Data records:

-=-=-

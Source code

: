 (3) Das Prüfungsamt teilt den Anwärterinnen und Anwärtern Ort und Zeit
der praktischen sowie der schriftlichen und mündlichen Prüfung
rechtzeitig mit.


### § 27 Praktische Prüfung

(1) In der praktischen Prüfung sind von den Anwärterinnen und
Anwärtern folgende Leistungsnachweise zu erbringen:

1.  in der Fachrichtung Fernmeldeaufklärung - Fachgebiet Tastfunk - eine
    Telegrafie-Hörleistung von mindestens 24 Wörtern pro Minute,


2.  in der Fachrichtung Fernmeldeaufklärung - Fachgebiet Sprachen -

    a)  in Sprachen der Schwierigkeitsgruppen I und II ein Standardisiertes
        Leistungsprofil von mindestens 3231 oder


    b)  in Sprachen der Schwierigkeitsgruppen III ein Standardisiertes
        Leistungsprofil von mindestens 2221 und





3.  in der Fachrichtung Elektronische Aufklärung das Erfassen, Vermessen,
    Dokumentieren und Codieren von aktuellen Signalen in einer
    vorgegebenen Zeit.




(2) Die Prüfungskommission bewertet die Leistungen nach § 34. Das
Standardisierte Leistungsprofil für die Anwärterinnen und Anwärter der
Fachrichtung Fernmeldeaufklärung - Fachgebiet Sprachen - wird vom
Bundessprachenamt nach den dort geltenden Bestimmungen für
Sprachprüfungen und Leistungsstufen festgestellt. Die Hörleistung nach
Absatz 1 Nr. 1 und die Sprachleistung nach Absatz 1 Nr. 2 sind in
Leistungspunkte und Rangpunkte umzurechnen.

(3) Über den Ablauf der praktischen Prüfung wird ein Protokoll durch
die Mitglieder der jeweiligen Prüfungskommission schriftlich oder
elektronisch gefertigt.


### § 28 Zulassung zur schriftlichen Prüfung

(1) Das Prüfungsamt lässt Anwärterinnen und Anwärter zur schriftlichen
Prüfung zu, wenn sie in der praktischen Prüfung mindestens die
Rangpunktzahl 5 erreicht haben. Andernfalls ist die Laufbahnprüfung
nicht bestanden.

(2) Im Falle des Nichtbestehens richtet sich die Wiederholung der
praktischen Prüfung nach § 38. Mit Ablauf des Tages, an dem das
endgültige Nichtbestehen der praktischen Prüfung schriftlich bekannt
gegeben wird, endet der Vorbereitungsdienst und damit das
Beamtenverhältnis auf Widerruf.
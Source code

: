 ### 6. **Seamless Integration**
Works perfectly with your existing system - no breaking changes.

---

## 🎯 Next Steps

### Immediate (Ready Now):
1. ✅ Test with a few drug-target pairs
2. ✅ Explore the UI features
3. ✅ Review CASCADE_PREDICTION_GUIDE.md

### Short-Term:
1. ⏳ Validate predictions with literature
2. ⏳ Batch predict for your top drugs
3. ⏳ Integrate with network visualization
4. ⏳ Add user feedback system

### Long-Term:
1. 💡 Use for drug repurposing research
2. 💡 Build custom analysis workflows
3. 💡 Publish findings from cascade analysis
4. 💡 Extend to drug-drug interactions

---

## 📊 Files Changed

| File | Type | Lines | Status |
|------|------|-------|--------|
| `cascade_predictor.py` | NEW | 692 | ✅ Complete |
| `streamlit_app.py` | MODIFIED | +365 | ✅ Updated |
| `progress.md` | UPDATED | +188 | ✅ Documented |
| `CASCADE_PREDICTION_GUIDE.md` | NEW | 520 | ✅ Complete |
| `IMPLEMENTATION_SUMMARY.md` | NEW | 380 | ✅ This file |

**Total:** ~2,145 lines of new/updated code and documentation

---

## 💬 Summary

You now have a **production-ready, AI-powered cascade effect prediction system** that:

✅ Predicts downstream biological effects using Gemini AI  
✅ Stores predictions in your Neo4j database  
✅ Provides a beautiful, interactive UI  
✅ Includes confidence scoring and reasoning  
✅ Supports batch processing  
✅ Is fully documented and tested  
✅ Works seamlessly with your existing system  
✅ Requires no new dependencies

-=-=-

Exercise brief:
Lines from the top of the entries above to the line that contains "nicht bestanden." should be set down exactly, please, with both ends kept and nothing added.

Response to the exercise:
Source code

: (3) Das Prüfungsamt teilt den Anwärterinnen und Anwärtern Ort und Zeit
der praktischen sowie der schriftlichen und mündlichen Prüfung
rechtzeitig mit.


### § 27 Praktische Prüfung

(1) In der praktischen Prüfung sind von den Anwärterinnen und
Anwärtern folgende Leistungsnachweise zu erbringen:

1.  in der Fachrichtung Fernmeldeaufklärung - Fachgebiet Tastfunk - eine
    Telegrafie-Hörleistung von mindestens 24 Wörtern pro Minute,


2.  in der Fachrichtung Fernmeldeaufklärung - Fachgebiet Sprachen -

    a)  in Sprachen der Schwierigkeitsgruppen I und II ein Standardisiertes
        Leistungsprofil von mindestens 3231 oder


    b)  in Sprachen der Schwierigkeitsgruppen III ein Standardisiertes
        Leistungsprofil von mindestens 2221 und





3.  in der Fachrichtung Elektronische Aufklärung das Erfassen, Vermessen,
    Dokumentieren und Codieren von aktuellen Signalen in einer
    vorgegebenen Zeit.




(2) Die Prüfungskommission bewertet die Leistungen nach § 34. Das
Standardisierte Leistungsprofil für die Anwärterinnen und Anwärter der
Fachrichtung Fernmeldeaufklärung - Fachgebiet Sprachen - wird vom
Bundessprachenamt nach den dort geltenden Bestimmungen für
Sprachprüfungen und Leistungsstufen festgestellt. Die Hörleistung nach
Absatz 1 Nr. 1 und die Sprachleistung nach Absatz 1 Nr. 2 sind in
Leistungspunkte und Rangpunkte umzurechnen.

(3) Über den Ablauf der praktischen Prüfung wird ein Protokoll durch
die Mitglieder der jeweiligen Prüfungskommission schriftlich oder
elektronisch gefertigt.


### § 28 Zulassung zur schriftlichen Prüfung

(1) Das Prüfungsamt lässt Anwärterinnen und Anwärter zur schriftlichen
Prüfung zu, wenn sie in der praktischen Prüfung mindestens die
Rangpunktzahl 5 erreicht haben. Andernfalls ist die Laufbahnprüfung
nicht bestanden.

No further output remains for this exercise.